Jon Hare's account of a historical monument to over-ambition.

We decided to make some serious changes. Firstly, the game was reduced to a more realistic 24 locations and we slimmed it down to four discs rather than 16. Crucially, we also got rid of our lead programmer and replaced him with a new guy from the Bitmap Brothers. He was good, but we had already lost a year on the programming, and the game was still not at all playable.

We also decided to string together a bunch of the animations and speech samples to make up a pilot cartoon episode of SDR. We took it to Hewland (a key TV games show broadcaster at the time), and judging by their subsequent lack of feedback they were obviously not impressed.

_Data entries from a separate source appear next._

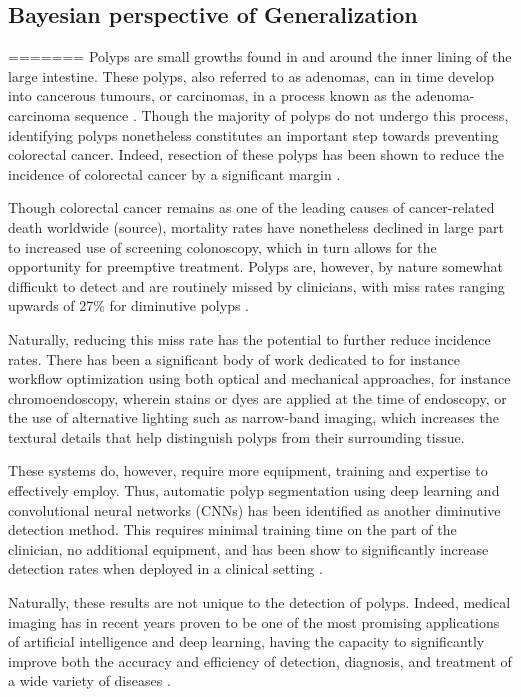 	\subsection{Bayesian perspective of Generalization}
=======
Polyps are small growths found in and around the inner lining of the large intestine. These polyps, also referred to as adenomas, can in time develop into cancerous tumours, or carcinomas, in a process known as the adenoma-carcinoma sequence \cite{ACS}. Though the majority of polyps do not undergo this process, identifying polyps nonetheless constitutes an important step towards preventing colorectal cancer. Indeed, resection of these polyps has been shown to reduce the incidence of colorectal cancer by a significant margin \cite{resection}.

Though colorectal cancer remains as one of the leading causes of cancer-related death worldwide (source), mortality rates have nonetheless declined in large part to increased use of screening colonoscopy, which in turn allows for the opportunity for preemptive treatment. Polyps are, however, by nature somewhat difficukt to detect and are routinely missed by clinicians, with miss rates ranging upwards of 27\% for diminutive polyps \cite{missrate1, missrate2}.

Naturally, reducing this miss rate has the potential to further reduce incidence rates. There has been a significant body of work dedicated to for instance workflow optimization using both optical and mechanical approaches, for instance chromoendoscopy, wherein stains or dyes are applied at the time of endoscopy, or the use of alternative lighting such as narrow-band imaging, which increases the textural details that help distinguish polyps from their surrounding tissue.

These systems do, however, require more equipment, training and expertise to effectively employ. Thus, automatic polyp segmentation using deep learning and convolutional neural networks (CNNs) has been identified as another diminutive detection method. This requires minimal training time on the part of the clinician, no additional equipment, and has been show to significantly increase detection rates when deployed in a clinical setting \cite{polyp-success-story}.

Naturally, these results are not unique to the detection of polyps. Indeed, medical imaging has in recent years proven to be one of the most promising applications of artificial intelligence and deep learning, having the capacity to significantly improve both the accuracy and efficiency of detection, diagnosis, and treatment of a wide variety of diseases \cite{dl_medical_imaging}.

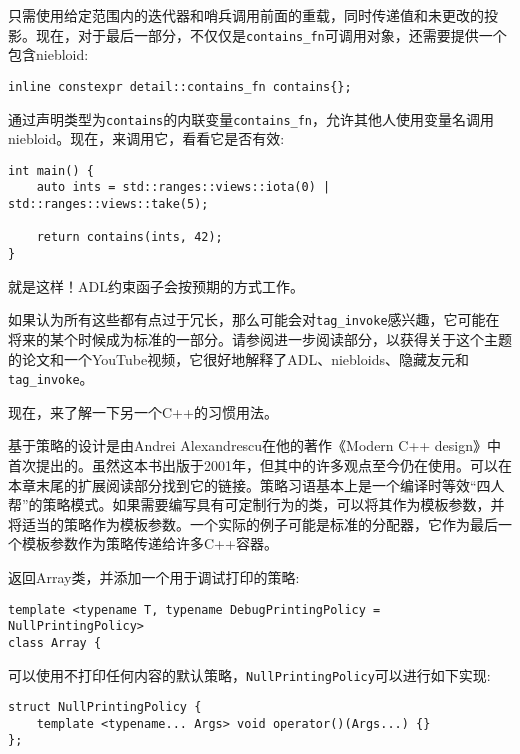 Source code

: 只需使用给定范围内的迭代器和哨兵调用前面的重载，同时传递值和未更改的投影。现在，对于最后一部分，不仅仅是\texttt{contains\_fn}可调用对象，还需要提供一个包含niebloid:

\begin{lstlisting}[style=styleCXX]
inline constexpr detail::contains_fn contains{};
\end{lstlisting}

通过声明类型为\texttt{contains}的内联变量\texttt{contains\_fn}，允许其他人使用变量名调用niebloid。现在，来调用它，看看它是否有效:

\begin{lstlisting}[style=styleCXX]
int main() {
	auto ints = std::ranges::views::iota(0) | std::ranges::views::take(5);
	
	return contains(ints, 42);
}
\end{lstlisting}

就是这样！ADL约束函子会按预期的方式工作。

如果认为所有这些都有点过于冗长，那么可能会对\texttt{tag\_invoke}感兴趣，它可能在将来的某个时候成为标准的一部分。请参阅进一步阅读部分，以获得关于这个主题的论文和一个YouTube视频，它很好地解释了ADL、niebloids、隐藏友元和\texttt{tag\_invoke}。

现在，来了解一下另一个C++的习惯用法。


基于策略的设计是由Andrei Alexandrescu在他的著作《Modern C++ design》中首次提出的。虽然这本书出版于2001年，但其中的许多观点至今仍在使用。可以在本章末尾的扩展阅读部分找到它的链接。策略习语基本上是一个编译时等效“四人帮”的策略模式。如果需要编写具有可定制行为的类，可以将其作为模板参数，并将适当的策略作为模板参数。一个实际的例子可能是标准的分配器，它作为最后一个模板参数作为策略传递给许多C++容器。

返回Array类，并添加一个用于调试打印的策略:

\begin{lstlisting}[style=styleCXX]
template <typename T, typename DebugPrintingPolicy = NullPrintingPolicy>
class Array {
\end{lstlisting}

可以使用不打印任何内容的默认策略，\texttt{NullPrintingPolicy}可以进行如下实现:

\begin{lstlisting}[style=styleCXX]
struct NullPrintingPolicy {
	template <typename... Args> void operator()(Args...) {}
};
\end{lstlisting}

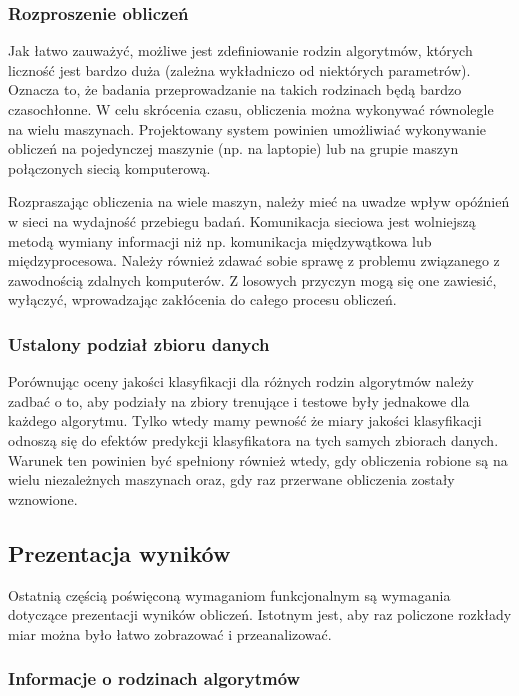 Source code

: \documentclass[../thesis.tex]{subfiles}
\begin{document}
\subsubsection{Rozproszenie obliczeń}

Jak łatwo zauważyć, możliwe jest zdefiniowanie rodzin algorytmów, których liczność jest bardzo duża (zależna wykładniczo od niektórych parametrów). Oznacza to, że badania przeprowadzanie na takich rodzinach będą bardzo czasochłonne. W celu skrócenia czasu, obliczenia można wykonywać równolegle na wielu maszynach. Projektowany system powinien umożliwiać wykonywanie obliczeń na pojedynczej maszynie (np. na laptopie) lub na grupie maszyn połączonych siecią komputerową.

Rozpraszając obliczenia na wiele maszyn, należy mieć na uwadze wpływ opóźnień w sieci na wydajność przebiegu badań. Komunikacja sieciowa jest wolniejszą metodą wymiany informacji niż np. komunikacja międzywątkowa lub międzyprocesowa. Należy również zdawać sobie sprawę z problemu związanego z zawodnością zdalnych komputerów. Z losowych przyczyn mogą się one zawiesić, wyłączyć, wprowadzając zakłócenia do całego procesu obliczeń. 

\subsubsection{Ustalony podział zbioru danych}

Porównując oceny jakości klasyfikacji dla różnych rodzin algorytmów należy zadbać o to, aby podziały na zbiory trenujące i testowe były jednakowe dla każdego algorytmu. Tylko wtedy mamy pewność że miary jakości klasyfikacji odnoszą się do efektów predykcji klasyfikatora na tych samych zbiorach danych. Warunek ten powinien być spełniony również wtedy, gdy obliczenia robione są na wielu niezależnych maszynach oraz, gdy raz przerwane obliczenia zostały wznowione.

\subsection{Prezentacja wyników}

Ostatnią częścią poświęconą wymaganiom funkcjonalnym są wymagania dotyczące prezentacji wyników obliczeń. Istotnym jest, aby raz policzone rozkłady miar można było łatwo zobrazować i przeanalizować.

\subsubsection{Informacje o rodzinach algorytmów}
\end{document}
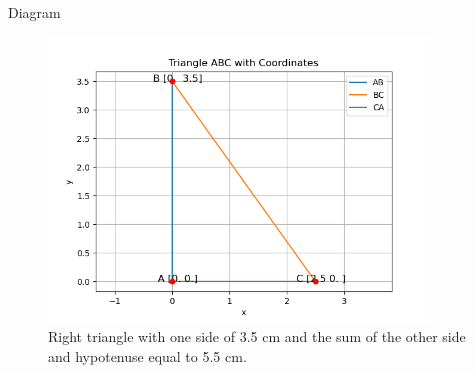 \documentclass{beamer}
\begin{document}
\begin{frame}{Diagram}
    \begin{figure}[h!]
        \centering
        \includegraphics[width=0.9\textwidth]{fig.png} %
        \caption{Right triangle with one side of 3.5 cm and the sum of the other side and hypotenuse equal to 5.5 cm.}
    \end{figure}
\end{frame}
\end{document}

The other major change to take place in 1997 was the publisher. Warner had decided to bow out of the games business and sold its publishing arm to GT Interactive. Unfortunately for us, GT Interactive was backed by the people behind Walmart, which is run by the strictest most down-the-line bible belt Americans that you could ever wish to meet. What happened next we should have seen coming from the moment the ink dried on the Warner/GT agreement. Let us just say that an 18+ game about snorting cocaine and shagging girls in cars was not GT's idea of family value. But the blood-drenched excesses of Duke Nukem was fine, apparently...

I remember having a number of discussions with Frank Herman at the time. Frank was a seasoned veteran who had seen it all and was brought in by GT to head up its European office in London. He was used to controversy, having been responsible for distributing the video of Texas Chainsaw Massacre in the 1970s in one of his previous jobs, and he was advising me against some of the excesses of SDR. "Does it really have to be cocaine?" he said. "Can't we change it to space dust?" "No," I said, "we want it to be real... that is the whole point to set the game in the real world and to show how absurd real life can be." Frank warned me that I was in danger of being "hoisted by my own petard". I didn't know what a petard was at the time, but he was right.

Chris and I started to get worried about what would happen if GT pulled the plug. We had become very behind in the development scheduling of all three products under the deal we initially signed with Warner, largely because of programming. Thanks to the nature of the deal we negotiated (and unbelievably for this day and age) there were no milestone targets, so we just got paid every month for all three games regardless of progress. But our worries were that we had both personally accepted liability if anything went wrong, and that if we couldn't deliver the games there was a chance that they could ask us for all of the money back - and this was starting to become quite a serious consideration.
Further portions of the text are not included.